Tuesday 15 May 2007

What does Classical AI mean?

Let’s start by describing what classical artificial intelligence is. Feel free to add/comment on whatever is missing/wrong. We can build up a complete picture as we go.

This type of AI is dedicated to the position that the appropriate level to model intelligence/cognition is at the level of the symbol. In fact, in the version that Searle calls 'Strong AI', anything that manipulates symbols in accordance with appropriate formal rules gives rise to a mind and anything that is a mind manipulates symbols in such a fashion. This Physical Symbol System Hypothesis implies that we (our brains) are digital computers. Now the symbol is defined as having both a syntax and a semantics. The syntax comes from defining the way a particular symbol is processed and interacts with other symbols (its rules) and the semantics is derived from the content that the symbol contains (what 'thing' the symbol stands for in the world not how the symbol's content is related to. Contrast with Propositional Attitudes in LOT). It should be noted that the symbol itself is not a physical thing, but tokens of symbol-types can be realised physically (in your brain, say). In this way, the conjunction of syntax and semantics plus physical tokening can allow for mental content to have causation.
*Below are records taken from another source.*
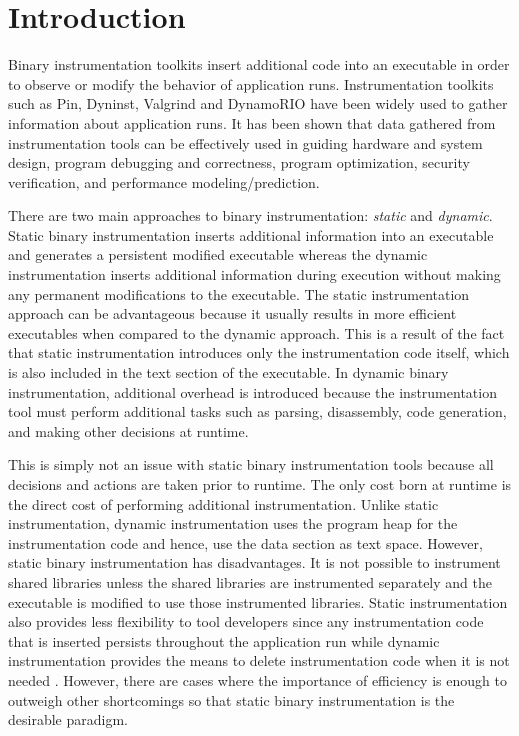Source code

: \section{Introduction}
\label{sec:Introduction}

Binary instrumentation toolkits insert additional code into an
executable in order to observe or modify the behavior of application runs.
Instrumentation toolkits such as Pin\cite{luk2005pin},
Dyninst\cite{buck2000api}, Valgrind\cite{nethercote2007valgrind} and
DynamoRIO\cite{bruening2004efficient} have been widely used to gather
information about application runs. It has been shown that data gathered from
instrumentation tools can be effectively used in guiding hardware and system
design\cite{uhlig1997trace}, program debugging and
correctness\cite{nethercote2007shadow}, program
optimization\cite{romer1997instrumentation}, security
verification\cite{miller-playing}, and performance
modeling/prediction\cite{snavely2001modeling}.

There are two main approaches to binary instrumentation: \textit{static} and
\textit{dynamic}. Static binary instrumentation inserts
additional information into an executable and generates a persistent modified
executable whereas the dynamic instrumentation inserts additional information
during execution without making any permanent modifications to the executable.
The static instrumentation approach can be advantageous because it usually
results in more efficient executables when compared to the dynamic approach.
This is a result of the fact that static instrumentation introduces only the
instrumentation code itself, which is also included in the text section of the
executable. In dynamic binary instrumentation, additional overhead is introduced
because the instrumentation tool must perform additional tasks such as parsing,
disassembly, code generation, and making other decisions at runtime.

This is simply not an issue with static binary instrumentation tools because all
decisions and actions are taken prior to runtime. The only cost born at runtime
is the direct cost of performing additional instrumentation. Unlike static
instrumentation, dynamic instrumentation uses the program heap for the
instrumentation code and hence, use the data section as text space. However,
static binary instrumentation has disadvantages. It is not possible to
instrument shared libraries unless the shared libraries are instrumented
separately and the executable is modified to use those instrumented libraries.
Static instrumentation also provides less flexibility to tool developers since
any instrumentation code that is inserted persists throughout the application
run while dynamic instrumentation provides the means to delete instrumentation
code when it is not needed \cite{tikir2002efficient}. However, there are cases
where the importance of efficiency is enough to outweigh other shortcomings
\cite{carrington2006performance} so that static binary instrumentation is the
desirable paradigm.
If I’m on the right track, I’d say most classicists are functionalists on some level. Anyway, the symbolic level AI has problems. As Mitch has highlighted in lectures, the way we think is not like this. We can handle inconsistent, incomplete information. But the real problem is described by Searle: syntax alone is insufficient for semantics. A digital (symbolic) computer can be defined fully by reference to its rules of symbol-manipulation. No amount of computation can account for semantics; no amount of atomic symbol shuffling produces meaning. Is he right? I feel he’s missed the definition of a symbol being something ‘atomic’ that follows rules and represents something.